I heard from a couple of students last Friday who did not get an email about their refund. Did a little digging and it turned out there were a few students whose emails were glitched and their refund email went to an old email address instead of their wfu.edu email. Our apologies for the glitch. Here is what they need to do:
Students can log in to DEAC to see their refund amount. For student-athletes and students who receive federal aid, we are required to refund them. Their version of the email had specified “A check will be mailed to your permanent address…” – so no action is needed on their part to claim the refund. (And if they try to go to the refund site to allocate their refund, they will get an error message saying they have already allocated. This just means they are not allowed to allocate because we have to refund them. Again, no action is required :))
For all other undergraduate students, they will go to https://refunds.wfu.edu/my-refund/ and login with their WFU ID and password, then decide how they want to allocate their refund. They will need to allocate by May 15th (sooner is preferable of course).
Today is 4/20 – and you are probably very aware that today is a major pop culture reference to marijuana use and getting high. If we were on campus, there would be some informational tents near the Pit or Benson for students to get information about marijuana and offering free and confidential screenings. My excellent colleague who works with substance abuse prevention, Peter Rives, wanted me to share the kinds of info that your students might have seen, so I am sharing them below.
This time of COVID-19 has brought about all kinds of uncertainty and anxiety (for everyone) and this might be a time where students are especially struggling with alcohol or other drugs. Peter’s office is here to support them – even at a distance.

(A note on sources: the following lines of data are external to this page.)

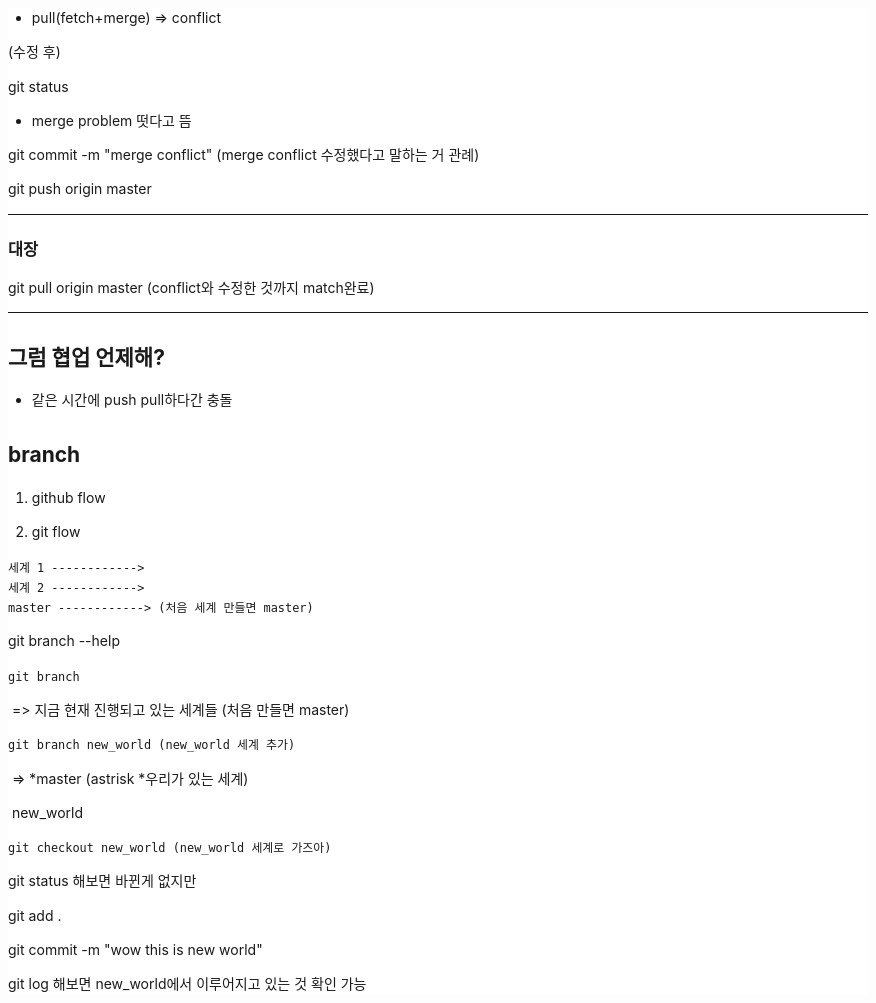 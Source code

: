 * pull(fetch+merge) => conflict

(수정 후)

git status

* merge problem 떳다고 뜸

git commit -m "merge conflict" (merge conflict 수정했다고 말하는 거 관례)

git push origin master

------------------------------

### 대장

git pull origin master (conflict와 수정한 것까지 match완료)



------------

## 그럼 협업 언제해?

* 같은 시간에 push pull하다간 충돌

## branch

1. github flow

2. git flow

```
세계 1 ------------>
세계 2 ------------>
master ------------> (처음 세계 만들면 master)
```

git branch --help

`git branch`

​	=> 지금 현재 진행되고 있는 세계들 (처음 만들면 master)



`git branch new_world (new_world 세계 추가)`

​	=> *master (astrisk *우리가 있는 세계)

​		new_world

`git checkout new_world (new_world 세계로 가즈아)`

git status 해보면 바뀐게 없지만

git add . 

git commit -m "wow this is new world"

git log 해보면 new_world에서 이루어지고 있는 것 확인 가능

In the realm of tending to wellbeing and good self-care, our outstanding provost, Rogan Kersh (’86), shared this in his monthly e-newsletter to faculty and staff:
A physician friend describes one approach as “STEM.” *Not the Science/Tech/etc. as defined in the academic realm, but:
S = sleep: 7-8 hours if you’re at all able.
T = talk: to loved ones, friends, therapist if you have one, or to the wall—always an impassive/non-judgemental listener in my experience.
E = eat: protein, fiber (lots of fruits/veggies), healthy fats, whole grains; don’t skip meals!
M = move: walk outside (encouraged, even in ‘stay at home’ times—just stay close to your residence). Inside you can stretch; practice yoga; dance wildly to loud music and embarrass your loved ones.
If you – or your Deacs – are not STEMming, hope these suggestions might help.